Data for analysis =
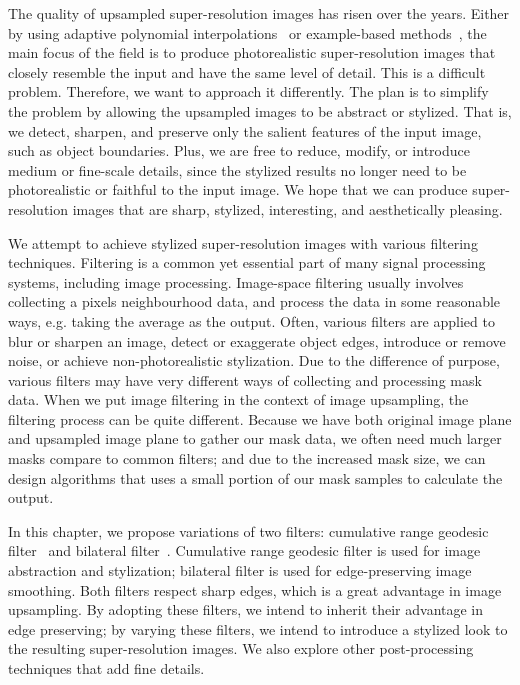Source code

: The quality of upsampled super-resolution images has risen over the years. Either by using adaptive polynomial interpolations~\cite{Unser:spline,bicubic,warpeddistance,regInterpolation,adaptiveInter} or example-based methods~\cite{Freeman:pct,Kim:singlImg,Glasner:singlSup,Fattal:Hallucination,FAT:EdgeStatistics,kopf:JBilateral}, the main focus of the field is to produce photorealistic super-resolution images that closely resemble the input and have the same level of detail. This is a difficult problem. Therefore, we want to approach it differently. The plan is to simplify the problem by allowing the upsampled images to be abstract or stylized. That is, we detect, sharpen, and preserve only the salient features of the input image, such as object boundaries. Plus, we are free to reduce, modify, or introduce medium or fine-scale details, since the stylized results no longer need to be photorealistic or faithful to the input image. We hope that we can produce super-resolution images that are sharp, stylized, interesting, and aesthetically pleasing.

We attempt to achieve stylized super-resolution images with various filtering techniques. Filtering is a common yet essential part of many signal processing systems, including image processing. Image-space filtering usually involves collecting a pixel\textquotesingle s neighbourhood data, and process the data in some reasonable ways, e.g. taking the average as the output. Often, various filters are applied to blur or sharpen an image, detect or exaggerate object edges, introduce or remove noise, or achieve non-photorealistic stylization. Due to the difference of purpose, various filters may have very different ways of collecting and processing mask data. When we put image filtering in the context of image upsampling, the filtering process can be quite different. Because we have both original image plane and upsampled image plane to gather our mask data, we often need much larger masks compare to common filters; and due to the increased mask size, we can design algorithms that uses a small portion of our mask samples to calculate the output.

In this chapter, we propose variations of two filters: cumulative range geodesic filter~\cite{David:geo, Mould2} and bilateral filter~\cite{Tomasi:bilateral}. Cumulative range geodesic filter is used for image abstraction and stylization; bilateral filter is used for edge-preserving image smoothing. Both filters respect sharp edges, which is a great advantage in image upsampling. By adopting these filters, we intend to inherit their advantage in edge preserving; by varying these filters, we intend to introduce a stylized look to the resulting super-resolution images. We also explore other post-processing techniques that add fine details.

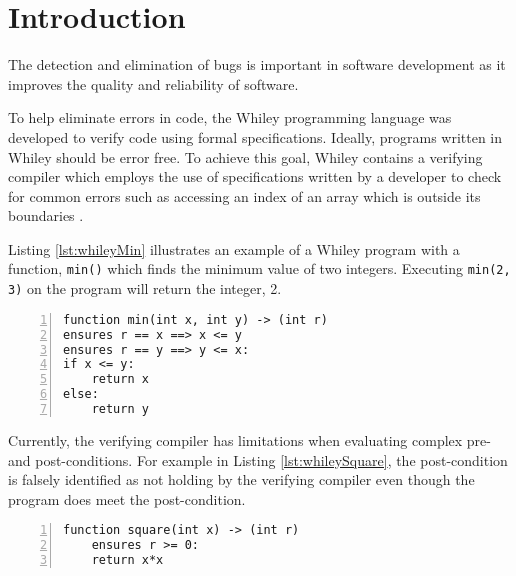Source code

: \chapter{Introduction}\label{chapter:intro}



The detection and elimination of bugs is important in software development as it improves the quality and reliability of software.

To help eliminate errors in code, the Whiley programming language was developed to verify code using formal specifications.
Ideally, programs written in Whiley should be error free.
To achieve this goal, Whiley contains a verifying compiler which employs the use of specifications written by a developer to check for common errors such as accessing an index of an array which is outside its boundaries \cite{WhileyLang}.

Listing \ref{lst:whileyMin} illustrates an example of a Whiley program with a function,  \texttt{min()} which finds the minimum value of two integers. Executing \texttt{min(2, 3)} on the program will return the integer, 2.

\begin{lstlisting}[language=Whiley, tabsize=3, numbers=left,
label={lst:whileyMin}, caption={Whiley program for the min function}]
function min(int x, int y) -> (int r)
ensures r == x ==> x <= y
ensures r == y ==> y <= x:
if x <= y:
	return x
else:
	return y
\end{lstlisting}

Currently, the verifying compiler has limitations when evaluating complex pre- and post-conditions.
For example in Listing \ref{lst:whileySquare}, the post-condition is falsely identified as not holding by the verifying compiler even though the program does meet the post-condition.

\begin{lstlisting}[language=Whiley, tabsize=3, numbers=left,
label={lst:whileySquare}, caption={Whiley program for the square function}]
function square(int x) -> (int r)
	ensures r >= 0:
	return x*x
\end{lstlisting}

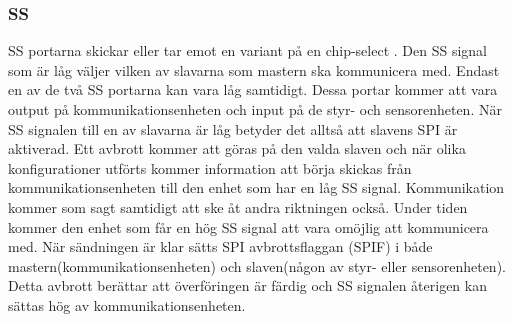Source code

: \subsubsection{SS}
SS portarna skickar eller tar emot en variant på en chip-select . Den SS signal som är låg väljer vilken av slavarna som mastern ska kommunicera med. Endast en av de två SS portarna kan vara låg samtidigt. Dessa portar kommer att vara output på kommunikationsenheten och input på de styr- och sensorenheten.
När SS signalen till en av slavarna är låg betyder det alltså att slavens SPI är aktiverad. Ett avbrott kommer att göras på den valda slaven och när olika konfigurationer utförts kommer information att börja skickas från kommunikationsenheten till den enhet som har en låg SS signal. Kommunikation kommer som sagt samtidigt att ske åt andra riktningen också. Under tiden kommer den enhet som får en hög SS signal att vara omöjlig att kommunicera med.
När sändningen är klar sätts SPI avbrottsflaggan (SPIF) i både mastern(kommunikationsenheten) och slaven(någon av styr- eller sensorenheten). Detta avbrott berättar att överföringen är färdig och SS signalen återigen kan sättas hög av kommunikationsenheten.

Work to complete = Check the listing above for "compiler". Show every line where it turns up.

Written reply =
To achieve this goal, Whiley contains a verifying compiler which employs the use of specifications written by a developer to check for common errors such as accessing an index of an array which is outside its boundaries \cite{WhileyLang}.
Currently, the verifying compiler has limitations when evaluating complex pre- and post-conditions.
For example in Listing \ref{lst:whileySquare}, the post-condition is falsely identified as not holding by the verifying compiler even though the program does meet the post-condition.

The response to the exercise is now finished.